Nothing could have ruined such a great trip. But American Airlines came close.
On our last day, we met Moe for lunch at The Four Farthings, a British pub-style restaurant. Our flight was at 4:00, so we jumped on the train in plenty of time to make the flight. Once we got to the airport, we were told our flight was delayed by an hour, which wasn't a big deal because we had a two and a half hour layover in Dallas, so we had plenty of time.
We got on the plane exactly an hour later, settled down, strapped in, and the pilot came on over the PA telling us bad weather had rerouted all flights going to Dallas. Our flight, by the way, was cancelled.
At first I thought this was a joke, but it wasn't and so we were all forced off with the helpful instructions that someone at gate A-24 would help us with our connections. What we didn't know was this: there was no one at A-24. There were just computer terminals. Everyone knows how computers excel at customer service.
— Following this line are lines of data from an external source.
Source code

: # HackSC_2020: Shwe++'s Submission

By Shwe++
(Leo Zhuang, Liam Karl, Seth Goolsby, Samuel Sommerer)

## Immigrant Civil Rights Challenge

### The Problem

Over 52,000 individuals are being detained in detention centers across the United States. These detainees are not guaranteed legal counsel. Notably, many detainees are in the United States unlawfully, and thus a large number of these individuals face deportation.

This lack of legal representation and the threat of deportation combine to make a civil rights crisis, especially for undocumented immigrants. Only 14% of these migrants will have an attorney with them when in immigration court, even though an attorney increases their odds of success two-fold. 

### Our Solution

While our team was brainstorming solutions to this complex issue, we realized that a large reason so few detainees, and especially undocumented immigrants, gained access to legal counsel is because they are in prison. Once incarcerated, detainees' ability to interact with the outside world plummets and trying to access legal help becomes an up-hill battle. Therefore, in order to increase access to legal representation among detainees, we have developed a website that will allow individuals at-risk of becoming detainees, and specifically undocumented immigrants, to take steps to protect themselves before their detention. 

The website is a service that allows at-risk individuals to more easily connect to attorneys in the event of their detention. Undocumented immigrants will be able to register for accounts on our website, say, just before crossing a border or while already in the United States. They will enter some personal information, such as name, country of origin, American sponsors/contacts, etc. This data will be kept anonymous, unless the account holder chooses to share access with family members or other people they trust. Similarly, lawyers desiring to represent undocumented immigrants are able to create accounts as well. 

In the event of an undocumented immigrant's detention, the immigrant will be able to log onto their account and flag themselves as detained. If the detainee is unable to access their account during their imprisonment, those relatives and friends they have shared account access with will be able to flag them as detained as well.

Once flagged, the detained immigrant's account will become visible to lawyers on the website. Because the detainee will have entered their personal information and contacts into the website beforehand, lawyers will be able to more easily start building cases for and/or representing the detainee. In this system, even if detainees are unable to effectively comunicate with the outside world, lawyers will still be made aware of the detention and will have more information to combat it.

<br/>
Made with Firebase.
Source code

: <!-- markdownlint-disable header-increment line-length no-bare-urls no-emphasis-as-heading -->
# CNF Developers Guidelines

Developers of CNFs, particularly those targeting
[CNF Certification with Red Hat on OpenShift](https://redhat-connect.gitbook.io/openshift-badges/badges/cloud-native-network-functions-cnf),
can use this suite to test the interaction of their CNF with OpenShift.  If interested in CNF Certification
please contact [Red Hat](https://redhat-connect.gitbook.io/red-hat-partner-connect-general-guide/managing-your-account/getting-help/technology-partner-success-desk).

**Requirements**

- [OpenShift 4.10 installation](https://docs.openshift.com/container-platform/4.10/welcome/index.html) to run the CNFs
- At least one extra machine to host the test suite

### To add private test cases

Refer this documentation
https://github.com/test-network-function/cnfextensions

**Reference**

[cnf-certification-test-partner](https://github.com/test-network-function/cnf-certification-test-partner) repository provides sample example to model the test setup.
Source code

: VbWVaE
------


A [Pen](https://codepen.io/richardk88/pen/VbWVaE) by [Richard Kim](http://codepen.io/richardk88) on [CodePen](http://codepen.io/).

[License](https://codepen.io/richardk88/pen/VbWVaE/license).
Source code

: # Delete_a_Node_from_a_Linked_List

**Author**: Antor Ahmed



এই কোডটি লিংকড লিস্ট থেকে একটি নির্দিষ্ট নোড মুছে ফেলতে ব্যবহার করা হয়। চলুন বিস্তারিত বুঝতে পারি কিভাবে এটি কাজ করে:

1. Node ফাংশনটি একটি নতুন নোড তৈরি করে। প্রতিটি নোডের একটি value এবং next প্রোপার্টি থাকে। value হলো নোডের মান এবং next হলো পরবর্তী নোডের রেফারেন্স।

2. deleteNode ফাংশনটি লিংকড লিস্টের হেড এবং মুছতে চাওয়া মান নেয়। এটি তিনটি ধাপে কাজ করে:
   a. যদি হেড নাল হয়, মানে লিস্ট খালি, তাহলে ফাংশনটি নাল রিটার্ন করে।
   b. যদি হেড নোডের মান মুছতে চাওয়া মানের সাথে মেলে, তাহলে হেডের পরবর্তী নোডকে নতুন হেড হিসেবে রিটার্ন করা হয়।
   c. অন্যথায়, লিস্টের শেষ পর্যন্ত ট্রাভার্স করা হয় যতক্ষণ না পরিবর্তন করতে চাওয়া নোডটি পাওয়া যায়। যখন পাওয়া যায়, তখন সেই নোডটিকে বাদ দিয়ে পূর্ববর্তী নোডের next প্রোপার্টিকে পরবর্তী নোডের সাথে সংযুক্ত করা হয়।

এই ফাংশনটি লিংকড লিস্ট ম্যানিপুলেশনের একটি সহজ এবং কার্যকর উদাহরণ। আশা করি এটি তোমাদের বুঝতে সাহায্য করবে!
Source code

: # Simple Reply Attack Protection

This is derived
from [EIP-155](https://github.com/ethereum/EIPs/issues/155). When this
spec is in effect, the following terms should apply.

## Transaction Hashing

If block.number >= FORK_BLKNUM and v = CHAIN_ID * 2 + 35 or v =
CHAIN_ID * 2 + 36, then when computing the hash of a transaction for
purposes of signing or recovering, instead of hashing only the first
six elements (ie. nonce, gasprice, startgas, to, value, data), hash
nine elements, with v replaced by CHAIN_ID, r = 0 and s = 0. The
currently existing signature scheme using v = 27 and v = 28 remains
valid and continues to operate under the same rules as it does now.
Since Suzanne is clever, she called the American Airlines reservation desk while we waited in line. After an unpleasantly long wait, the operator told us the airline had already reschedule our flight to Dallas for the next morning out of Midway airport, an airport across town. Suzanne tried to impress up on her our babysitting dilemma (which, quickly, can be summed up thusly: three kids and a babysitter were expecting us home at 10:00 that evening), but American Airlines sympathy was in short supply. The best we could do, they said, was to get on the standby list.
Super. We rushed to the gate where the next flight was leaving for Dallas and tried to get on the standby list. They added us and the sign behind the agent's desk said we were 60 and 61 on the list. A minute later we were 82 and 83. A minute later we were 95 and 96. We were getting bumped off the standby list!
That flight took off without us. Oddly, that flight left half an hour after our cancelled flight. Apparently the emergency weather situation, whose immediacy required flight cancellations, had cleared up. Strangely, we would have been in the air and on the way to Dallas when this happened, so we would have been able to land just fine. I think the brainiac scientists at American Airlines cannot grasp this type of advanced word problem.
Flight after flight we crept higher on each passing standby list until, finally, at midnight the gate agents, whose bitter, pinched faces had yet to crack a smile called our names. Well, let me revise that. They called one name. There was one seat available. We both knew Suzanne had to take it so she could at least get home first thing in the morning (fortunately our babysitter was able to spend the night, but she had to leave by noon the next morning).
Suzanne rushed down the jetway. That's when the gate agent called her back. No, they told her, she couldn't get on. A ticketed passenger just appeared and didn't know anything about the flight because she only spoke Spanish. Too bad for us.
Once the flight left, I asked the gate agent about what had just happened because I knew the agent had all the authority in the world to let Suzanne on the flight. I also asked her why she just broke every single rule about being at the gate in time for the flight, but the agent was the most exasperating and rude person I had ever run across in any airport. All she could say was the woman they let on was a ticketed passenger. When I tried to tell her we also were ticketed passengers, she simply shrugged and said it was her supervisor's call. This was a lie because she talked to no one about this situation. No supervisor. No co-conspirator. No airport lacky. No one. She was a liar.
I realized then that there are people who exist solely to perpetuate bureaucracies and the hell they inflict upon normal people.
We were left alone in the airport with no where to go, our only plan was to try and catch standby seats on the six a.m. flight the next morning. I refused to end our great and glorious birthday by sleeping in an airport, so we found a cheap deal on a room at the Day's Inn, which was a short shuttle bus ride away. Well, short as in 25 minute ride, ending up in the middle of adult bookstore and Nudie Emporium row.
The shuttle ride to this scary motel was wretched. We had to cram into a bus with a family of nine people from India. Suzanne had to sit on a small wooden stool between the driver and the passenger. During the entire ride, the family talked incessantly in incomprehensible Hindi, chattering loudly with each other, amplifying the pounding in my head until I wanted to throttle someone. And then the woman sitting right next to me began meowing. Like a cat. Meow. Meow. Meow. I nearly screamed in a murderous rage, "That's not even a language! Stop talking! Stop it now!"
But right as I was about to snap, we pulled up to the hotel. The family disappeared someplace in the hotel's dark walkways while we checked in, warned by the sign over our heads that we had to be 18 or older to get a room. The man behind the desk, a large, bald, tattooed man closed his laptop lid halfway to avoid losing his internet connection and, most certainly, bittorrent porn feeds, and grimaced at us as he checked us in. The room itself had the stale smell of a place in transition between smoking and non-smoking. The pillows were cracker thin, the mattresses lumpier than a Klingon's head, but it was a glorious two hours of sleep until we had to board the shuttle again and make it back to the airport in time to pass through security.
We made the six a.m. flight and got home by lunch. The kids had decorated the house with signs saying how much they missed us, and we got plenty of big hugs when we saw everyone. That made the 18 hour trip home worthwhile.
Not that I'd pay to do it again, mind you. But it was worthwhile all the same.